Bentley sank in January 1887, at the Albany bridge. The boat brought down, in poor condition, to the Steffen yard in Portland for repair. On January 28, a newspaper reported that Bentley would be ready for active service again on February 1. A newspaper reported Bentley was to come back into active service on February 1, 1887.

=== Sinking near Lincoln ===
In March 1888 Bentley hit a snag on the Willamette River near Salem and sank in four feet of water. The steamer was reported to be likely a total loss as a result. The monetary loss was estimated to be $10,000.

The firm of Pacquet & Smith was engaged to raise Bentley, which had sunk down river from Lincoln. In early May 1888, Pacquet & Smith brought upriver two large scows and one small one, together with a crew of men, to raise Bentley, effect temporary repairs, and take the boat downriver to Oregon City, where permanent repairs were to be effected in the dry dock.

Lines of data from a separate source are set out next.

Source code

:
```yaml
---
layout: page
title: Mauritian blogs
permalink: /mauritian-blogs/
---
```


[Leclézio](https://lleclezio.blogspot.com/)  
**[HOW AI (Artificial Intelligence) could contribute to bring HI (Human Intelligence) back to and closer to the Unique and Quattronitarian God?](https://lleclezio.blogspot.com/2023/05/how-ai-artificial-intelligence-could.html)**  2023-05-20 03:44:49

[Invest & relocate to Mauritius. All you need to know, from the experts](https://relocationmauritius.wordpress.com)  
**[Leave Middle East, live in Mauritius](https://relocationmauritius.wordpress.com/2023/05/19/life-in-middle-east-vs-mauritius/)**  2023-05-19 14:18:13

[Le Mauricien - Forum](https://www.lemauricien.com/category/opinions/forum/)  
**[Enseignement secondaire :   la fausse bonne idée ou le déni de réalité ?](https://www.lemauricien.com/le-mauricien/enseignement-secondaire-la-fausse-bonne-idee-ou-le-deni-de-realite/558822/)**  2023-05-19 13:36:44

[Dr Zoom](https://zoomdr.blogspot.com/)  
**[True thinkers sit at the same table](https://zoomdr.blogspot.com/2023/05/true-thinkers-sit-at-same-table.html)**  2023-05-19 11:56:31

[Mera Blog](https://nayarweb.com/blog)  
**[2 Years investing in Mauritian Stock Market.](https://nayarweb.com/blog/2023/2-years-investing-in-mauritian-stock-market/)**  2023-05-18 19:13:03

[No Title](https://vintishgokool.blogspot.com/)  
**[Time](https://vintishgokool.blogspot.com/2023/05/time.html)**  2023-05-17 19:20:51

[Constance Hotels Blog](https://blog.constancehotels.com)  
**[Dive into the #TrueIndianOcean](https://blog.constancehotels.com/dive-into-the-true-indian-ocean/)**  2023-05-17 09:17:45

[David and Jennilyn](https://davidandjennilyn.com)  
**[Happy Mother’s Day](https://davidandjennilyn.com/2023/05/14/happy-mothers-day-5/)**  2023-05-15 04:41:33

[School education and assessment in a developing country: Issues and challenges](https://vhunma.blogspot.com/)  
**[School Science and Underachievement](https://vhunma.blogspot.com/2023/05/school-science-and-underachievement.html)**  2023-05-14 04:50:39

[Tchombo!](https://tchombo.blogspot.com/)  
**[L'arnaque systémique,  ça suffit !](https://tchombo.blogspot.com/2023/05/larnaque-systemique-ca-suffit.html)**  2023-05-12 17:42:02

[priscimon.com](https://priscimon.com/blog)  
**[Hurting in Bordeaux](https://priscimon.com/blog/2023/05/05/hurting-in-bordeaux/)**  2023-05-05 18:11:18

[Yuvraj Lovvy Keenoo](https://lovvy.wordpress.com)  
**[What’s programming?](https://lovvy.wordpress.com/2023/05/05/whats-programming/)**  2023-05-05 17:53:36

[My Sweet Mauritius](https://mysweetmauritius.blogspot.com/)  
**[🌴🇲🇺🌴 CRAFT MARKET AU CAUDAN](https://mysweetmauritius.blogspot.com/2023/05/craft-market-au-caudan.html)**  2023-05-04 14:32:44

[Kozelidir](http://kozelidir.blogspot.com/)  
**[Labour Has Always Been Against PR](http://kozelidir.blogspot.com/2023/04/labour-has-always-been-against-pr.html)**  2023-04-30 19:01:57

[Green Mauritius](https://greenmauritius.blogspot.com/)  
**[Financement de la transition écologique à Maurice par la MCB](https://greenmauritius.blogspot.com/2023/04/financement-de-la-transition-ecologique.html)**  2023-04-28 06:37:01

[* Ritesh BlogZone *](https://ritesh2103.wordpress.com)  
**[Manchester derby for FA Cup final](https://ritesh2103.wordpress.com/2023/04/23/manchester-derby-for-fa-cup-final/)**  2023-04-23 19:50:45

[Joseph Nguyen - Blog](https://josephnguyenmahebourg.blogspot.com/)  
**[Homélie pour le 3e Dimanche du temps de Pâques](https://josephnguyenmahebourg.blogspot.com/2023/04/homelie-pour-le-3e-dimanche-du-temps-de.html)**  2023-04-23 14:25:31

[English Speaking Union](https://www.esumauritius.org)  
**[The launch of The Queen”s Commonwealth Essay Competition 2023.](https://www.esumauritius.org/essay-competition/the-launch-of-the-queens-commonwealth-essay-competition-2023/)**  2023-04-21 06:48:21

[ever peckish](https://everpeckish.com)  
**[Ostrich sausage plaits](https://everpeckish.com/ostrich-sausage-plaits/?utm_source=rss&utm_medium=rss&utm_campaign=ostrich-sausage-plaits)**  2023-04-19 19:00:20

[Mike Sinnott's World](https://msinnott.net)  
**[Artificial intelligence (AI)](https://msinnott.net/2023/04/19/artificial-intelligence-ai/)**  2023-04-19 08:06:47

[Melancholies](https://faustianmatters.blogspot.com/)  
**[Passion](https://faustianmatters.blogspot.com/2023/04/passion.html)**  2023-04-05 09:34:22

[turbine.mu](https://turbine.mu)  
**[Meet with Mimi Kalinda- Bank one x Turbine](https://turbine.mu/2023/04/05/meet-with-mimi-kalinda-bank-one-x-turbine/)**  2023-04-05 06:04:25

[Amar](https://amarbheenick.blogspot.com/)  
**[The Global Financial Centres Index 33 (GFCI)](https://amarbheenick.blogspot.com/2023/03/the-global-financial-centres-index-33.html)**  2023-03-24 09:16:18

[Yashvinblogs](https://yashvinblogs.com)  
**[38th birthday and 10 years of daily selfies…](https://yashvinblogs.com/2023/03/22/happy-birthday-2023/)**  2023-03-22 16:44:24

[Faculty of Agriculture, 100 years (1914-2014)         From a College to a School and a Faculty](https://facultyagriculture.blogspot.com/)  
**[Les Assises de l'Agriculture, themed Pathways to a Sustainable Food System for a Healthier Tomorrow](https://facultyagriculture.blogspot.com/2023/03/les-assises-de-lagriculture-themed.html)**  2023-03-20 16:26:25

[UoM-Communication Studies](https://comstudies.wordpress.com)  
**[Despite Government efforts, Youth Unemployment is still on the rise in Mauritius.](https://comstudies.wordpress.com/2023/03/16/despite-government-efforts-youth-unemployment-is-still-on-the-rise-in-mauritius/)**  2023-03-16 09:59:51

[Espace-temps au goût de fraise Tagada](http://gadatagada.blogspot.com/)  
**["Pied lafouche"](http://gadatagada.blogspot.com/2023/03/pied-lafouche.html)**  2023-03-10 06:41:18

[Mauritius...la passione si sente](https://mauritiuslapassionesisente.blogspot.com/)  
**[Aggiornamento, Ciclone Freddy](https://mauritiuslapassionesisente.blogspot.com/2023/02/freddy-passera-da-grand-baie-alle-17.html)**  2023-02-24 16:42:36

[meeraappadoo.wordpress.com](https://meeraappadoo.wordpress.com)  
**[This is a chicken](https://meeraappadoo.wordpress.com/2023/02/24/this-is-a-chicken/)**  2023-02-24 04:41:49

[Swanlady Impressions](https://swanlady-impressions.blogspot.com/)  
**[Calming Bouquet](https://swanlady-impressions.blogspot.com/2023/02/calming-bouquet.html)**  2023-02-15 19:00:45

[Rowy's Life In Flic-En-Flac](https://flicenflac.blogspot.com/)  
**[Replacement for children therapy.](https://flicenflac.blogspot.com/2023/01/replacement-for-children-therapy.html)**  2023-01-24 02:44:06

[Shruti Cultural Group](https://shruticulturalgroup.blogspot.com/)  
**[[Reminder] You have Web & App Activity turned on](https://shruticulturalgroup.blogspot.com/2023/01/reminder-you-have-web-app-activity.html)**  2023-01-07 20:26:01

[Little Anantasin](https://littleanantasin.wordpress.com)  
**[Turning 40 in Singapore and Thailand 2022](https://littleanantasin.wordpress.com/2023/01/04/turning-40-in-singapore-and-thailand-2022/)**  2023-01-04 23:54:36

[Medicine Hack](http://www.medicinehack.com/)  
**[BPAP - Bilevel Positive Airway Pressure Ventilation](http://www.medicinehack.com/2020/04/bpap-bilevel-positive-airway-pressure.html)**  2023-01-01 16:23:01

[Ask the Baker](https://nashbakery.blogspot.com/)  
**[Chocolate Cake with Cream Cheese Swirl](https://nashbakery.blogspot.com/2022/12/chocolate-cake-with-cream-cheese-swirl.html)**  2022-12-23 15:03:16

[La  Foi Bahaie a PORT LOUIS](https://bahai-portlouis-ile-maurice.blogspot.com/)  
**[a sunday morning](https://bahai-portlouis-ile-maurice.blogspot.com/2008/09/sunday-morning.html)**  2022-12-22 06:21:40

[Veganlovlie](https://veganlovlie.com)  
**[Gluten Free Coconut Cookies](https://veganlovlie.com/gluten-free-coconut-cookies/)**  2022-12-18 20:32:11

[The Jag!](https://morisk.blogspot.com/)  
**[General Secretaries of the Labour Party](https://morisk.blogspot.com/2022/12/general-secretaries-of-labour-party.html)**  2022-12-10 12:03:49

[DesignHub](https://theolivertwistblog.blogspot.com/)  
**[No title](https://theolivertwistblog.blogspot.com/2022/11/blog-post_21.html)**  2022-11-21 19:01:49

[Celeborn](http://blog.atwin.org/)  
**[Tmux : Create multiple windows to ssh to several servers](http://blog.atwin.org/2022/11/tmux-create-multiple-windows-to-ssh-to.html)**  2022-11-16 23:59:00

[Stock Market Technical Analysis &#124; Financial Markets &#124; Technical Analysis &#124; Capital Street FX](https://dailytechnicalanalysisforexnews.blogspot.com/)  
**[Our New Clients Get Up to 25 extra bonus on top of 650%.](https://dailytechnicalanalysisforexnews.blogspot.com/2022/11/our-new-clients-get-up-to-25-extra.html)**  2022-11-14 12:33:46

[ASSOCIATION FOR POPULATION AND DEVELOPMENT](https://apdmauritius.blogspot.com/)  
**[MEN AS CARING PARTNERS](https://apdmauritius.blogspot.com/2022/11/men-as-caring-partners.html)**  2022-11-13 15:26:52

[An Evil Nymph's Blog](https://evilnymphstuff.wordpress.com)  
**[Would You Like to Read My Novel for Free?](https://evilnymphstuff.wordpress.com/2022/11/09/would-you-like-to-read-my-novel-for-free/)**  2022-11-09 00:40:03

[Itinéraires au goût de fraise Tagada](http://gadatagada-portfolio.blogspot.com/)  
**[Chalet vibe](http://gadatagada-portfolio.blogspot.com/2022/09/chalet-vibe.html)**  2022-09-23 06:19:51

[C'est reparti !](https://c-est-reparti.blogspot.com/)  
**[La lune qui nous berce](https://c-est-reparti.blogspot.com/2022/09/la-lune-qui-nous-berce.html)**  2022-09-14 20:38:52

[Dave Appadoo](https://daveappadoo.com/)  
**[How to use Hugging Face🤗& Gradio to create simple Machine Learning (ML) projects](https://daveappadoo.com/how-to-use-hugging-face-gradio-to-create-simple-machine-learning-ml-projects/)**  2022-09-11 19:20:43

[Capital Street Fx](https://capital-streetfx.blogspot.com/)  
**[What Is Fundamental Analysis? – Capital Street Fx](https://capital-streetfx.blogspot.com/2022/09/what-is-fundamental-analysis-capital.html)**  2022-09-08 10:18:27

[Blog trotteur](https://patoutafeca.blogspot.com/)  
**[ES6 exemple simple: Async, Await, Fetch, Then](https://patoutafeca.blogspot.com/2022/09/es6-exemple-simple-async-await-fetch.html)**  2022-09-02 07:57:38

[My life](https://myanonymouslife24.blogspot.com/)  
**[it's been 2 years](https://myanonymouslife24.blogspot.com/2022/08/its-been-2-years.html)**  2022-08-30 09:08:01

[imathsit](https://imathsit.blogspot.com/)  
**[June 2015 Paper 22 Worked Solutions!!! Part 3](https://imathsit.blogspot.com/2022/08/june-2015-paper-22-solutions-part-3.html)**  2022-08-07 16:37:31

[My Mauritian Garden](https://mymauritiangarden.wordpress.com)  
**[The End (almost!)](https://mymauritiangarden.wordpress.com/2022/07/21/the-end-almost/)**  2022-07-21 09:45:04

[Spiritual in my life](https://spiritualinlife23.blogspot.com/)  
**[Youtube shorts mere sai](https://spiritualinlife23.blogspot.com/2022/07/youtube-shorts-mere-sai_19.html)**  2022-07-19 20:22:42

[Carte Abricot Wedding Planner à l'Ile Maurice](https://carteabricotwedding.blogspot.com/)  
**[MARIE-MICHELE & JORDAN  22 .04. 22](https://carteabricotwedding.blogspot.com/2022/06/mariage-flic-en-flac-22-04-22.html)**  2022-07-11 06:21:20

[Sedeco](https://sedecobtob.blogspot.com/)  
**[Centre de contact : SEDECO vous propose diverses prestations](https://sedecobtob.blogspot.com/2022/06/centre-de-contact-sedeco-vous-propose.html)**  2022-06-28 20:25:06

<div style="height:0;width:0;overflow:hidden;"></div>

=== Resumption of operations ===
Bentley was back in operation on the Willamette as of June 30, 1888, running under Captain Sherman V. Short, who had previously been mate on the boat. On December 10, 1889, Bentley made the run from Albany to Corvallis in one hour and forty minutes. As of March, 1892, Bentley was running on two trips weekly between Albany and Portland, with J.P. Coulter as captain of Bentley, and Lee Beach as purser.

==Disposition==
Bentley was rebuilt in 1896 for the Oregon, California and Eastern Railway and renamed Albany. In mid-February 1896 Albany made its first trip on the river.